Anybody Can Tig Weld?
TIG Welding in the Product Realization Lab
An Instructional Guide
In the TIG (tungsten inert gas) welding process, an essentially non-consumable tungsten electrode is used to provide an electric arc for welding. A sheath of inert gas surrounds the electrode, the arc, and the area to be welded. This gas shielding process prevents any oxidization of the weld and allows for the production of neat, clean welds.
TIG welding differs from MIG (metal inert gas) welding in that the electrode is not consumed in the weld. In the MIG welding process the electrode is continuously melted and is added into the weld. In TIG welding, no metal is added unless a separate filler rod is used.
TIG welding can be performed with a large variety of metals. The two most commonly TIG welded metals in the PRL are steel and aluminum. Steel is relatively easy to TIG weld and it is possible to produce very tight, neat welds. Aluminum takes a little more skill, and one should have at least a little bit of experience in welding steel before making the transition to aluminum. However, the basic technique is essentially the same and most people can make the jump to aluminum fairly easily.
TIG welding is an extremely powerful tool. With a little practice, it is possible to make beautiful welds much more quickly and easily than with oxy-acetylene welding. It also the only option currently available in the shop for welding aluminum. Put in a little time, and you will be rewarded in spades.

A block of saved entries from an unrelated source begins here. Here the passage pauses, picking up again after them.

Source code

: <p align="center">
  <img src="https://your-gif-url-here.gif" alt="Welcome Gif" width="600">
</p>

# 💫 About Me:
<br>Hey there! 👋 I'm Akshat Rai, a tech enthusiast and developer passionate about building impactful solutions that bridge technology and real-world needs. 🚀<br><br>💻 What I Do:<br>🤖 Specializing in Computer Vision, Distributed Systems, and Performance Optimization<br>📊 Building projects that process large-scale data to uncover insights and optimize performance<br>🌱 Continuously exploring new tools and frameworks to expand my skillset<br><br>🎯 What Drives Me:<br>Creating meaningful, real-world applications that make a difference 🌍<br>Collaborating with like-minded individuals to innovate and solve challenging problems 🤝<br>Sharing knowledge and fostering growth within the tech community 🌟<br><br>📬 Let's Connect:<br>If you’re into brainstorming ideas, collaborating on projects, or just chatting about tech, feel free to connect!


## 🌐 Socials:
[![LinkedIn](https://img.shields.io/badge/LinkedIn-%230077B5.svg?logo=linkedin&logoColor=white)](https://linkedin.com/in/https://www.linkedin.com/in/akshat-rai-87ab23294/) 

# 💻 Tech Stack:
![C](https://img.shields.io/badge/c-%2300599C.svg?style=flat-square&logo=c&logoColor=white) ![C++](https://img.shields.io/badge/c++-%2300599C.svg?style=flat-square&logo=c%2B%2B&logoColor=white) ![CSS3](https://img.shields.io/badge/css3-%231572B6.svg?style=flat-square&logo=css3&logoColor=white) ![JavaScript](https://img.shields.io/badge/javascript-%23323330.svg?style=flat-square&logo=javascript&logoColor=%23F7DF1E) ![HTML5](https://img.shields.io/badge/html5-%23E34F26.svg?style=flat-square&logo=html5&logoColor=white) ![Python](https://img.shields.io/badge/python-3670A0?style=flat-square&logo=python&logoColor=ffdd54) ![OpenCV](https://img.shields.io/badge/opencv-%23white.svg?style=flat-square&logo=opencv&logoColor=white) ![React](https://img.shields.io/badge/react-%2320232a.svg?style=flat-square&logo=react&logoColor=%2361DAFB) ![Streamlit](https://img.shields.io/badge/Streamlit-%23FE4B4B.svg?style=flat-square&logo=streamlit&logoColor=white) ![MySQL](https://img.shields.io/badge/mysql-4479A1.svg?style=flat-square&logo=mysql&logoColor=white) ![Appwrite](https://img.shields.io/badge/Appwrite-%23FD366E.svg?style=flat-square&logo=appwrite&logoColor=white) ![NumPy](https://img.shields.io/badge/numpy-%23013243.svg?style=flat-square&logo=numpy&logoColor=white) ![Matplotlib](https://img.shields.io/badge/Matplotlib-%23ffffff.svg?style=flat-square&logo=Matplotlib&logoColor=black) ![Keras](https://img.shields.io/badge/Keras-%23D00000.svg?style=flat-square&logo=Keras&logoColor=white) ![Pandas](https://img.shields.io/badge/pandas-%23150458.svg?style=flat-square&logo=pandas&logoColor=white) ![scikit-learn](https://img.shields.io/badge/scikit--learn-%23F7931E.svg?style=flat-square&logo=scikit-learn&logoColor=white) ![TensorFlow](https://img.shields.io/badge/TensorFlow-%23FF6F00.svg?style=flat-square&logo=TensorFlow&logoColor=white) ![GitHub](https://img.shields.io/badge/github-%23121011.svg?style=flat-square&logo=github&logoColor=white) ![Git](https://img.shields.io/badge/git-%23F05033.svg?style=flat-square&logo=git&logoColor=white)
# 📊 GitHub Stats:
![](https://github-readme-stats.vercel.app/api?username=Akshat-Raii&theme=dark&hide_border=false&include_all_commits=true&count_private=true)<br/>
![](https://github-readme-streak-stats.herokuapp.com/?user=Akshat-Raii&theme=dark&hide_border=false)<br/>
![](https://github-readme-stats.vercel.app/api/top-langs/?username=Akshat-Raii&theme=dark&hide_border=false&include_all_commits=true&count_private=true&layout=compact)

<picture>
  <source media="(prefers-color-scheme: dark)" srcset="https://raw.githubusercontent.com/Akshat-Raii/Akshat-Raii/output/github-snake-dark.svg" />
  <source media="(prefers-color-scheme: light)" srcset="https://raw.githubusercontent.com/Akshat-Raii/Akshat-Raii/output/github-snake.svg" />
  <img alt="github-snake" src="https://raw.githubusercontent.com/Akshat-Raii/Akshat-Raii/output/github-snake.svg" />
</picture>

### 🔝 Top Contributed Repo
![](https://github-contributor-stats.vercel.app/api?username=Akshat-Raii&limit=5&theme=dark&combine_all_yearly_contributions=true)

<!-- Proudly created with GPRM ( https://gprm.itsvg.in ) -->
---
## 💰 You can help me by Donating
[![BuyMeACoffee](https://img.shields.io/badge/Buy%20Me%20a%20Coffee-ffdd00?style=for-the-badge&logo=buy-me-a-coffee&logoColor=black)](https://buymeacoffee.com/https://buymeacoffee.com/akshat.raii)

WELDING EQUIPMENT IN THE PRL
The Welding Machines
The PRL currently owns two TIG machines: a Miller Syncrowave 300 and a new Miller Syncrowave 250 DX. The 300 is stationary, and the 250 DX is mobile. The interfaces on the two machines are substantially different, but they operate in a similar manner.
Frequently Used Controls on the 300
1. Power Switch- Turns the Machine on or off
2. Range Switch- This toggles between the low range of current values on the current control dial (0 - 75 Amperes) and the high range (15 - 375 Amperes)
3. Current Control Dial- This allows one to dial in the amount of current that will flow between the torch and the workpiece when welding. NOTE: If the foot controller is to be used, the current dial setting will be the level of current flowing when the foot controller is fully pressed down.
4. AC/DC Switch- This switch selects whether the welding current will alternating (AC) or direct (DC).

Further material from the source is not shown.